La puissance extraordinaire de l’océan nous permettra-t-elle d’atteindre la neutralité carbone en 2050 ? C’est en tout cas la conviction de deux candidats à la présidentielle, Jean Lassalle et Jean-Luc Mélenchon. Lors de son meeting du 16 janvier, l’Insoumis a longuement vanté la force de la mer, dont il souhaite exploiter le vent (via l’éolien en mer), ainsi que les marées, les courants et les écarts de température. Jean Lassalle explique quant à lui vouloir remplacer les projets éoliens par « l’énergie de la mer », qualifiée « d’atout précieux ». L’océan, qui recouvre 70 % de la planète, représente un gisement énorme d’énergie renouvelable. Selon le professeur émérite à l’université de Nantes Jacques Guillaume, 8 000 milliards de kilowattheures pourraient être produits à travers le monde grâce à la houle, aux courants et à l’énergie thermique des mers. Mais, contrairement au photovoltaïque et à l’éolien, les techniques d’exploitation de ces énergies n’en sont encore qu’à leurs balbutiements.

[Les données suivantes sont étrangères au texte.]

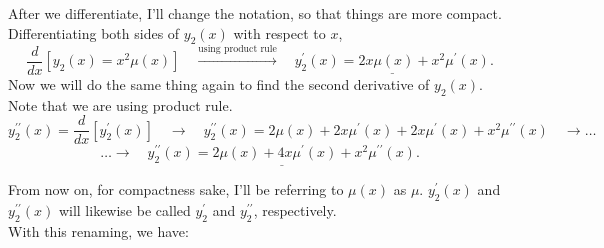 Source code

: \documentclass[a4paper,12pt]{article}
\begin{document}
 After we differentiate, I'll change the notation, so that things are more compact. Differentiating both sides of $y_2(x)$ with respect to $x$,
 $$ \frac{d}{dx}\left[y_2(x) = x^2\mu(x)\right] \quad\overset{\text{using product rule}}\rightarrow \quad \underline{y^{\prime}_2(x) = 2x\mu(x) + x^2\mu^{\prime}(x)}.$$
 Now we will do the same thing again to find the second derivative of $y_2(x)$. Note that we are using product rule.
 $$ y^{\prime \prime}_2(x) = \frac{d}{dx}[y^{\prime}_2(x)] \quad\rightarrow \quad y^{\prime \prime}_2(x) = 2\mu(x) + 2x\mu^{\prime}(x) + 2x\mu^{\prime}(x) + x^2\mu^{\prime \prime}(x) \quad\rightarrow \ldots $$
 $$\ldots\rightarrow \quad \underline{y^{\prime \prime}_2(x) = 2\mu(x) + 4x\mu^{\prime}(x) + x^2\mu^{\prime \prime}(x)}. $$
 
 From now on, for compactness sake, I'll be referring to $\mu(x)$ as $\mu$.  $y^{\prime}_2(x)$ and $y^{\prime \prime}_2(x)$ will likewise be called $y^{\prime}_2$ and $y^{\prime \prime}_2$, respectively.\\
 
 With this renaming, we have:
 
\end{document}
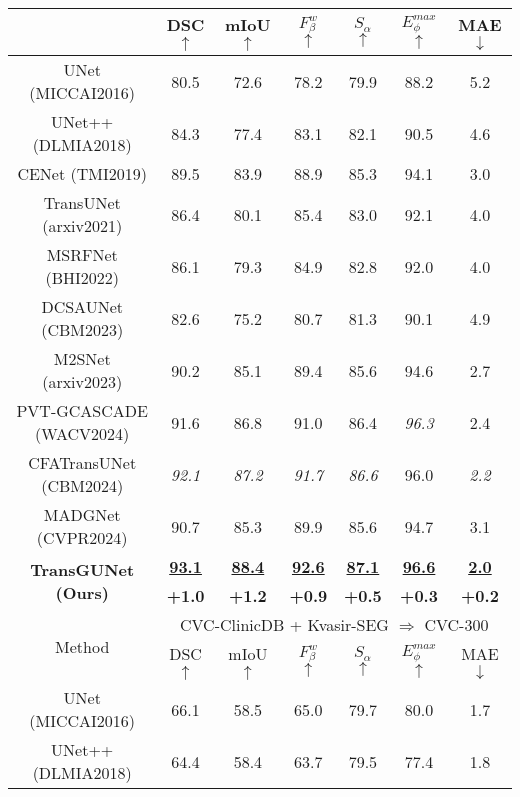 \begin{table}[h]
\begin{tabular}{c|cccccc}
    & DSC \scriptsize{$\uparrow$} & mIoU \scriptsize{$\uparrow$} & $F_{\beta}^{w}$ \scriptsize{$\uparrow$}  & $S_{\alpha}$ \scriptsize{$\uparrow$} & $E_{\phi}^{max}$ \scriptsize{$\uparrow$} & MAE \scriptsize{$\downarrow$} \\
    \hline
     UNet \tiny{(MICCAI2016)}       & 80.5 & 72.6 & 78.2 & 79.9 & 88.2 & 5.2 \\
     UNet++ \tiny{(DLMIA2018)}      & 84.3 & 77.4 & 83.1 & 82.1 & 90.5 & 4.6 \\
     CENet \tiny{(TMI2019)}         & 89.5 & 83.9 & 88.9 & 85.3 & 94.1 & 3.0 \\
     TransUNet \tiny{(arxiv2021)}   & 86.4 & 80.1 & 85.4 & 83.0 & 92.1 & 4.0 \\
     MSRFNet \tiny{(BHI2022)}       & 86.1 & 79.3 & 84.9 & 82.8 & 92.0 & 4.0 \\
     DCSAUNet \tiny{(CBM2023)}      & 82.6 & 75.2 & 80.7 & 81.3 & 90.1 & 4.9 \\
     M2SNet \tiny{(arxiv2023)}      & 90.2 & 85.1 & 89.4 & 85.6 & 94.6 & 2.7 \\
     PVT-GCASCADE \tiny{(WACV2024)} & 91.6 & 86.8 & 91.0 & 86.4 & \textit{96.3} & 2.4 \\
     CFATransUNet \tiny{(CBM2024)}  & \textit{92.1} & \textit{87.2} & \textit{91.7} & \textit{86.6} & 96.0 & \textit{2.2} \\
     MADGNet \tiny{(CVPR2024)}      & 90.7 & 85.3 & 89.9 & 85.6 & 94.7 & 3.1 \\
     \hline
     \multicolumn{1}{c|}{\multirow{2}{*}{\textbf{TransGUNet \tiny{(Ours)}}}}     & \textbf{\underline{93.1}} & \textbf{\underline{88.4}} & \textbf{\underline{92.6}} & \textbf{\underline{87.1}} & \textbf{\underline{96.6}} & \textbf{\underline{2.0}} \\ \cline{2-7}
     & \textbf{+1.0} & \textbf{+1.2} & \textbf{+0.9} & \textbf{+0.5} & \textbf{+0.3} & \textbf{+0.2} \\
    \hline
    \multicolumn{1}{c|}{\multirow{2}{*}{Method}} & \multicolumn{6}{c}{CVC-ClinicDB + Kvasir-SEG $\Rightarrow$ CVC-300} \\ \cline{2-7}
    & DSC \scriptsize{$\uparrow$} & mIoU \scriptsize{$\uparrow$} & $F_{\beta}^{w}$ \scriptsize{$\uparrow$}  & $S_{\alpha}$ \scriptsize{$\uparrow$} & $E_{\phi}^{max}$ \scriptsize{$\uparrow$} & MAE \scriptsize{$\downarrow$} \\
    \hline
     UNet \tiny{(MICCAI2016)}       & 66.1 & 58.5 & 65.0 & 79.7 & 80.0 & 1.7 \\
     UNet++ \tiny{(DLMIA2018)}      & 64.4 & 58.4 & 63.7 & 79.5 & 77.4 & 1.8 \\

\end{tabular}
\end{table}
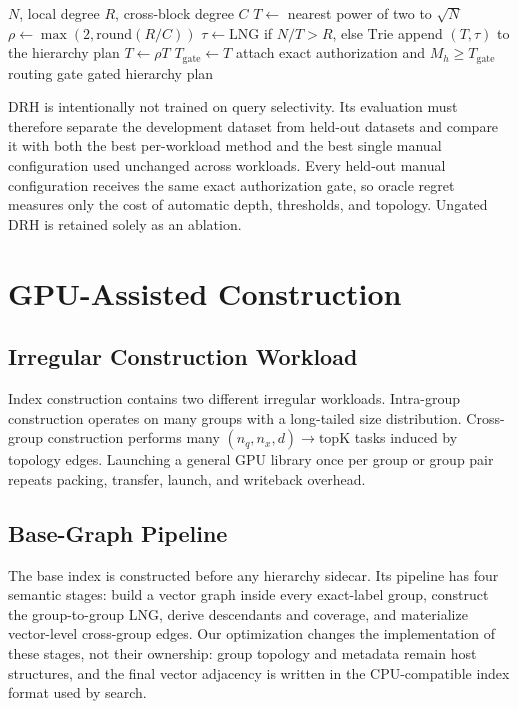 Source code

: \documentclass[sigconf,review,anonymous]{acmart}
\begin{document}
\begin{algorithm}[t]
\caption{Gated Degree-Ratio Hierarchy (DRH)}
\label{alg:drh}
\begin{algorithmic}[1]
\Require $N$, local degree $R$, cross-block degree $C$
\State $T\gets$ nearest power of two to $\sqrt{N}$
\State $\rho\gets\max(2,\mathrm{round}(R/C))$
  \State $\tau\gets\mathrm{LNG}$ if $N/T>R$, else $\mathrm{Trie}$
  \State append $(T,\tau)$ to the hierarchy plan
  \State $T\gets\rho T$
\EndWhile
\State $T_{\mathrm{gate}}\gets T$ 
\State attach exact authorization and $M_h\ge T_{\mathrm{gate}}$ routing gate
\State \Return gated hierarchy plan
\end{algorithmic}
\end{algorithm}

DRH is intentionally not trained on query selectivity. Its evaluation must
therefore separate the development dataset from held-out datasets and compare
it with both the best per-workload method and the best single manual
configuration used unchanged across workloads. Every held-out manual
configuration receives the same exact authorization gate, so oracle regret
measures only the cost of automatic depth, thresholds, and topology. Ungated
DRH is retained solely as an ablation.

\section{GPU-Assisted Construction}
\subsection{Irregular Construction Workload}
Index construction contains two different irregular workloads.  Intra-group
construction operates on many groups with a long-tailed size distribution.
Cross-group construction performs many $(n_q,n_x,d)\rightarrow\mathrm{topK}$
tasks induced by topology edges.  Launching a general GPU library once per
group or group pair repeats packing, transfer, launch, and writeback overhead.

\subsection{Base-Graph Pipeline}
The base index is constructed before any hierarchy sidecar.  Its pipeline has
four semantic stages: build a vector graph inside every exact-label group,
construct the group-to-group LNG, derive descendants and coverage, and
materialize vector-level cross-group edges.  Our optimization changes the
implementation of these stages, not their ownership: group topology and
metadata remain host structures, and the final vector adjacency is written in
the CPU-compatible index format used by search.
\end{document}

On distingue cinq énergies marines renouvelables : la plus ancienne (et mature technologiquement) est l’énergie marémotrice, qui utilise la variation du niveau de la mer lors des marées. Une usine marémotrice fonctionne depuis 1966 dans le nord de la Bretagne, dans l’estuaire de la Rance, avec une capacité installée de 240 mégawatts (MW). Les hydroliennes exploitent la vitesse des courants, en général grâce à des turbines immergées. Deux fermes pilotes sont déjà installées au Royaume-Uni, et plusieurs projets sont en cours de développement au Canada et au large de la Normandie. L’énergie houlomotrice utilise quant à elle l’énergie des vagues, en pleine mer ou à proximité d’une digue. Des démonstrateurs sont déjà à l’eau en Norvège, en Écosse, aux Pays-Bas, en Espagne et en France. Un projet de ferme pilote a également été lancé dans la baie d’Audierne, en Bretagne. L’énergie osmotique et l’énergie thermique des mers sont les systèmes les moins avancés. La première exploite la différence de salinité entre l’eau douce et l’eau de mer, et la seconde la différence de température entre les eaux profondes et les eaux de surface. Cette dernière peut être très importante dans les zones intertropicales. Elle ne peut en revanche être exploitée en métropole, où les écarts thermiques sont moins prononcés.
Amandine Volard, ingénieure éolien et énergies marines à l’Agence de l’environnement et de la maîtrise de l’énergie (ADEME) voit plusieurs avantages à ces énergies : « Globalement, elles ont peu ou pas d’impact paysager, et modifient assez peu notre environnement. Beaucoup sont sous l’eau, ce qui pourrait être un atout important quand on voit les débats que peut générer l’éolien », dit-elle à Reporterre. Quoique intermittente, l’énergie tirée de la houle et des courants de marée est également prédictible. « On peut connaître les courants de marée plusieurs siècles en avance », précise Yann-Hervé De Roeck, directeur général de France énergies marines, un institut chargé de développer la filière. Un atout de taille : « Cela permet aux gestionnaires de réseau d’avoir une vision claire de la quantité d’énergie qui va être disponible », note Amandine Volard, de l’ADEME.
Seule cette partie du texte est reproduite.